Recorded data:
Segment Open
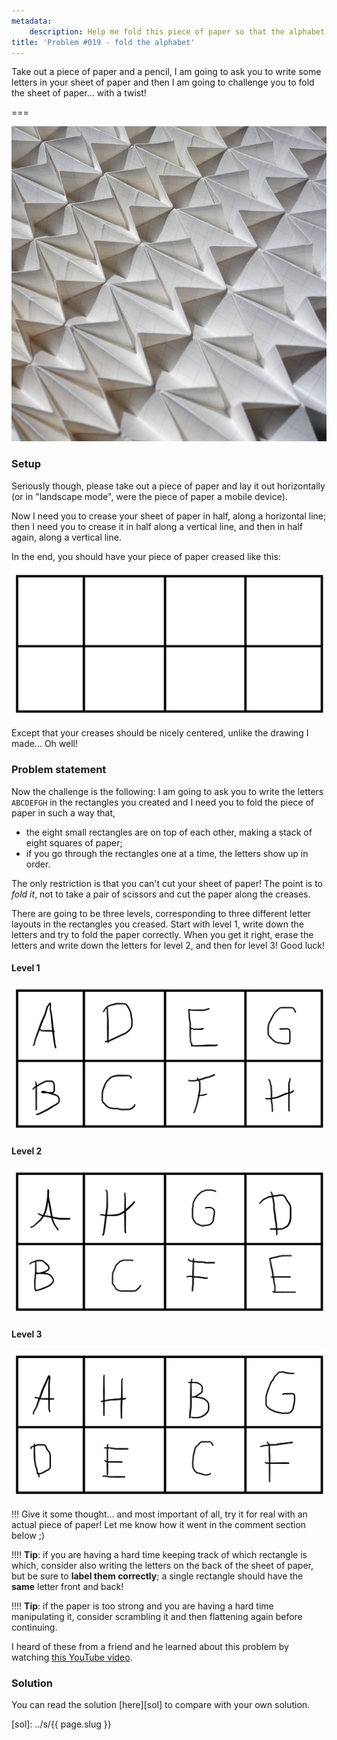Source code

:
 ```yaml
---
metadata:
    description: Help me fold this piece of paper so that the alphabet comes in order!
title: 'Problem #019 - fold the alphabet'
---
```


Take out a piece of paper and a pencil, I am going to ask you to write some letters in your sheet of paper and then I am going to challenge you to fold the sheet of paper... with a twist!

===

![A picture of some paper sheets folded in a nice pattern](aaa.jpg "Photo by Thomas Renaud on Unsplash")

### Setup

Seriously though, please take out a piece of paper and lay it out horizontally (or in "landscape mode", were the piece of paper a mobile device).

Now I need you to crease your sheet of paper in half, along a horizontal line; then I need you to crease it in half along a vertical line, and then in half again, along a vertical line.

In the end, you should have your piece of paper creased like this:

![The creases marked in a piece of paper](frame.png)

Except that your creases should be nicely centered, unlike the drawing I made... Oh well!

### Problem statement

Now the challenge is the following: I am going to ask you to write the letters `ABCDEFGH` in the rectangles you created and I need you to fold the piece of paper in such a way that,

 - the eight small rectangles are on top of each other, making a stack of eight squares of paper;
 - if you go through the rectangles one at a time, the letters show up in order.

The only restriction is that you can't cut your sheet of paper! The point is to _fold it_, not to take a pair of scissors and cut the paper along the creases.

There are going to be three levels, corresponding to three different letter layouts in the rectangles you creased. Start with level 1, write down the letters and try to fold the paper correctly. When you get it right, erase the letters and write down the letters for level 2, and then for level 3! Good luck!

#### Level 1

![Left to right, top to bottom the letters are ADEG / BCFH](lvl1.png "ADEG / BCFH")

#### Level 2

![Left to right, top to bottom the letters are AHGD / BCFE](lvl2.png "AHGD / BCFE")

#### Level 3

![Left to right, top to bottom the letters are AHBG / DECF](lvl3.png "AHBG / DECF")

!!! Give it some thought... and most important of all, try it for real with an actual piece of paper! Let me know how it went in the comment section below ;)

!!!! **Tip**: if you are having a hard time keeping track of which rectangle is which, consider also writing the letters on the back of the sheet of paper, but be sure to **label them correctly**; a single rectangle should have the **same** letter front and back!

!!!! **Tip**: if the paper is too strong and you are having a hard time manipulating it, consider scrambling it and then flattening again before continuing.

I heard of these from a friend and he learned about this problem by watching [this YouTube video](https://www.youtube.com/watch?v=GpClxF41ugg).

### Solution

You can read the solution [here][sol] to compare with your own solution.

[sol]: ../s/{{ page.slug }}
Segment Closed
__Your assignment__
What goes in the answer is the run of lines from the one holding "I heard of these" to the end of the entries, reproduced exactly and with nothing else.

__Exercise answer__
I heard of these from a friend and he learned about this problem by watching [this YouTube video](https://www.youtube.com/watch?v=GpClxF41ugg).

### Solution

You can read the solution [here][sol] to compare with your own solution.

[sol]: ../s/{{ page.slug }}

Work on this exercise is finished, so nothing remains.